Rozdział 31: EuroBask

79 4 4
                                    

— Kosz! — ryknąłem, unosząc pięść w powietrze. Marcel wyhamował zaraz obok mnie, oddychając ciężko.

— Cholera... — burknął, ocierając czoło frotką.

— No co jest, Bielski? Nie nadążasz? — Uśmiechnąłem się do niego. Podbiłem stopą piłkę i złapałem w dłonie.

— Prowadzisz tylko dwoma punktami — zauważył, wracając na środek boiska. Przejął moje podanie i sam odbił piłkę kilka razy o rozgrzaną, pomarańczową nawierzchnię boiska. — To dla mnie żadne wyzwanie — dodał i podskoczył. Zakląłem głośno, gdy piłka przeleciała nade mną i trafiła wprost do obręczy, ocierając się o siatkę.

Spojrzałem ze zdenerwowaniem na Marcela, a on uśmiechnął się jeszcze szerzej i zarzucił ręce za kark.

Końcówka marca i początek kwietnia były ciepłe, dlatego wykorzystaliśmy okazję, aby spędzić odrobinę czasu na zewnątrz. Żałowałem, że skończyła się chłodna zima, chociaż w tym roku było mało śniegu. Tęskniłem za zaśnieżoną Finlandią.

Jednak pogoda pozwalała na to, aby wyjść z dusznych sal treningowych i pobyć odrobinę na świeżym powietrzu. Dla mnie już było gorąco i grałem w bezrękawniku. Za to Marcel miał na sobie białą bluzę.

— Te twoje rzuty potrafią być irytujące, gdy gra się przeciw tobie — oznajmiłem, podbiegając do piłki. Zgarnąłem ją z ziemi i zakręciłem na palcu.

— Ale za to jaki to skarb, gdy gra się ze mną! — zauważył. Wymieniliśmy się pozycjami, aby rozegrać dalszą część naszych pojedynków one—on—one. — Poza tym, też nie jest fajnie, gdy kopiujesz innych...! Możesz mieć wszystkie talenty!

Prychnąłem pod nosem.

Graliśmy dalej, przykuwając zaciekawione spojrzenia przechodniów. Spora część mieszkańców Warszawy uznała, że to świetna okazja, aby wyjść na spacer.

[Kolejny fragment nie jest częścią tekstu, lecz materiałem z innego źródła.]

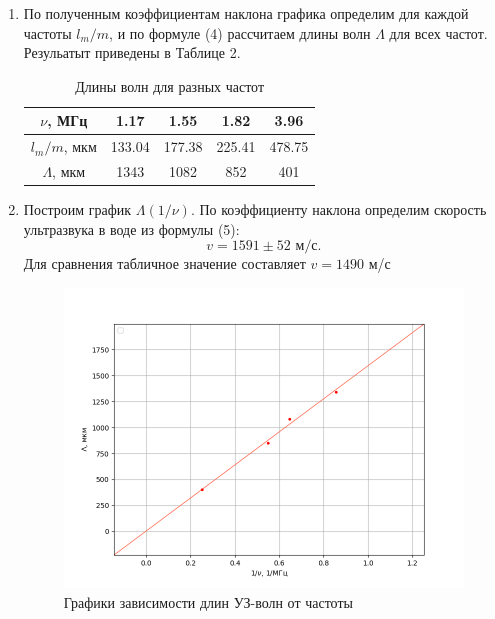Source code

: \documentclass{article}
\begin{document}
\begin{enumerate}
 \item  По полученным коэффициентам наклона графика определим для каждой частоты $l_m/m$, и по формуле (4) рассчитаем длины волн $\Lambda$ для всех частот. Резульатыт приведены в Таблице 2.
 \begin{table}[h!]
\centering
\begin{tabular}{|c|c|c|c|c|}
\hline
$\nu$, МГц     & \textbf{1.17} & \textbf{1.55} & \textbf{1.82} & 3.96   \\ \hline
$l_m/m$, мкм   & 133.04        & 177.38        & 225.41        & 478.75 \\ \hline
$\Lambda$, мкм & 1343          & 1082          & 852           & 401    \\ \hline
\end{tabular}
\caption{Длины волн для разных частот}
\label{tab:my-table}
\end{table}
\item	Построим график $\Lambda(1/\nu)$. По коэффициенту наклона определим скорость ультразвука в воде из формулы (5):
	$$v=1591\pm52\text{ м/с}.$$
Для сравнения табличное значение составляет $v=1490$ м/с
  \begin{figure}[h!]
	\includegraphics[scale=0.7]{Figure_2!.png}
	\centering
	\caption{Графики зависимости длин УЗ-волн от частоты }
\end{figure}	


\end{enumerate}
\newpage
\end{document}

— Lepiej graj — poleciłem. — Eurobask za niecały miesiąc, a ty nie w formie. Pijesz za dużo gorącej czekolady.

— Palisz papierosy! — wytknął mi.

— Detale. — Wzruszyłem ramionami.

Godzinę później zrobiliśmy sobie przerwę, schodząc na ławki. Nasze miejsce zajęła grupka dzieciaków z liceum. Wyglądali na żywo zainteresowanych tym sportem. Grali naprawdę nieźle. Zastanawiałem się, czy była to część młodzieży, których dotknęła legenda Siedmiu Cudów? Czy byli tacy jak Błażej? Może ta grupka byłaby dla niego lepsza, niż ci gówniarze z jego szkoły?

Z Błażejem nie widziałem się od sytuacji w szpitalu, ale dalej utrzymywaliśmy kontakt. Coraz rzadszy, ze względu na jego matury, do których się uczył, ale nie potrafiłem zrezygnować ze znajomości z nim.

Podobna sytuacja była z Gasparem. Z nim jednak praktycznie w ogóle nie gadałem. Idąc za radą Malwiny, czekałem, aż sytuacja nieco ucichnie. Widywałem Gaspara na naszych meczach, które kapitan Bruno nam organizował, w ramach przygotowań do EuroBask. Kazał nam myśleć o tych spotkaniach jak o kolejnych play—offach do EuroBask.

Nasza drużyna urosła w siłę. Widziałem to. Naprawdę nie mogłem doczekać się mistrzostw. Wszystko wskazywało na to, że gra będzie ciekawa.

Jednak dla Gaspara chciałem zwyciężyć w tym turnieju. Marzyłem, aby pokazać mu, że jego wysiłek nie poszedł na marne. Tęskniłem za nim jak cholera, ale musiałem czekać. Ten czas wykorzystywałem na myślenie, jak zatrzymać Gaspara w Polsce. Egoistyczne? Może. Ale, kurwa, potrzebowałem chociaż spróbować.

— Znów się zamyśliłeś. — Usłyszałem jakby z oddali. Spojrzałem w bok. Marcel przyglądał się mi swoimi jasnymi oczami. — Ostatnio często odlatujesz. Coś cię gryzie?